Kerja sama antara Keanu Senjaya dan Mathew Baker mencoba memberikan ancaman ke gawang China, tetapi tendangan Keanu masih melebar di sisi gawang.
Keanu Senjaya mencoba membawa bola seorang diri ke kotak penalti China, tetapi saat one on one, Qin Ziniu langsung menghadang bola, sehingga skor pun belum juga ada perubahan hingga menit ke-85.

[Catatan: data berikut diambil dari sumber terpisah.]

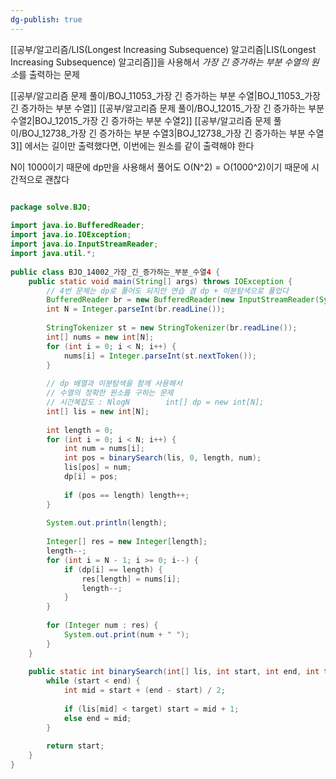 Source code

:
 ```yaml
---
dg-publish: true
---
```

[[공부/알고리즘/LIS(Longest Increasing Subsequence) 알고리즘\|LIS(Longest Increasing Subsequence) 알고리즘]]을 사용해서 *가장 긴 증가하는 부분 수열의 원소*를 출력하는 문제

[[공부/알고리즘 문제 풀이/BOJ_11053_가장 긴 증가하는 부분 수열\|BOJ_11053_가장 긴 증가하는 부분 수열]]
[[공부/알고리즘 문제 풀이/BOJ_12015_가장 긴 증가하는 부분 수열2\|BOJ_12015_가장 긴 증가하는 부분 수열2]]
[[공부/알고리즘 문제 풀이/BOJ_12738_가장 긴 증가하는 부분 수열3\|BOJ_12738_가장 긴 증가하는 부분 수열3]]
에서는 길이만 출력했다면, 이번에는 원소를 같이 출력해야 한다

N이 1000이기 때문에 dp만을 사용해서 풀어도 O(N^2) = O(1000^2)이기 때문에 시간적으로 괜찮다

```java

package solve.BJO;  
  
import java.io.BufferedReader;  
import java.io.IOException;  
import java.io.InputStreamReader;  
import java.util.*;  
  
public class BJO_14002_가장_긴_증가하는_부분_수열4 {  
    public static void main(String[] args) throws IOException {  
        // 4번 문제는 dp로 풀어도 되지만 연습 겸 dp + 이분탐색으로 풀었다  
        BufferedReader br = new BufferedReader(new InputStreamReader(System.in));  
        int N = Integer.parseInt(br.readLine());  
  
        StringTokenizer st = new StringTokenizer(br.readLine());  
        int[] nums = new int[N];  
        for (int i = 0; i < N; i++) {  
            nums[i] = Integer.parseInt(st.nextToken());  
        }  
  
        // dp 배열과 이분탐색을 함께 사용해서  
        // 수열의 정확한 원소를 구하는 문제  
        // 시간복잡도 : NlogN        int[] dp = new int[N];  
        int[] lis = new int[N];  
  
        int length = 0;  
        for (int i = 0; i < N; i++) {  
            int num = nums[i];  
            int pos = binarySearch(lis, 0, length, num);  
            lis[pos] = num;  
            dp[i] = pos;  
  
            if (pos == length) length++;  
        }  
  
        System.out.println(length);  
  
        Integer[] res = new Integer[length];  
        length--;  
        for (int i = N - 1; i >= 0; i--) {  
            if (dp[i] == length) {  
                res[length] = nums[i];  
                length--;  
            }  
        }  
  
        for (Integer num : res) {  
            System.out.print(num + " ");  
        }  
    }  
  
    public static int binarySearch(int[] lis, int start, int end, int target) {  
        while (start < end) {  
            int mid = start + (end - start) / 2;  
  
            if (lis[mid] < target) start = mid + 1;  
            else end = mid;  
        }  
  
        return start;  
    }  
}
``` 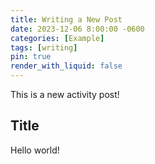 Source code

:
 ```yaml
---
title: Writing a New Post
date: 2023-12-06 8:00:00 -0600
categories: [Example]
tags: [writing]
pin: true
render_with_liquid: false
---
```


This is a new activity post!

## Title

Hello world!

Timnas U-17 Indonesia mendapat peluang emas melalui serangan cepat yang dilakukan Mathew Baker dan Keanu Senjaya yang membawa bola seorang diri.
Ia pun bahkan mampu melewati dua pemain belakang China dan melompati Qin Ziniu yang coba mengamankan bola, sehingga Keanu Senjaya langsung melakukan tendangan datang ke arah gawang.
Untuk itu, tendangan Keanu Senjaya bersarang ke gawang China, dan skuad Garuda Asia mampu memimpin skor menjadi 1-0 pada menit ke-87.
Gol ini membuat Timnas U-17 Indonesia semakin percaya diri, meski beberapa pemain pada tambahan waktu terlihat mulai kram, sehingga harus melakukan perawatan.
Namun, dalam tambahan waktu lima menit ini mencoba dimanfaatkan dengan baik oleh Mathew Baker dan kawan-kawan, sehingga China pun kesulitan untuk bisa menyamakan kedudukan.
Bahkan Timnas U-17 Indonesia beberapa kali sempat memberikan ancaman, tetapi hingga peluit panjang di tiup tak ada gol lagi, sehingga laga berakhir untuk kemenangan skuad Garuda Asia.
Timnas U-17 Indonesia Vs China 1-0 (Keanu Senjaya 87')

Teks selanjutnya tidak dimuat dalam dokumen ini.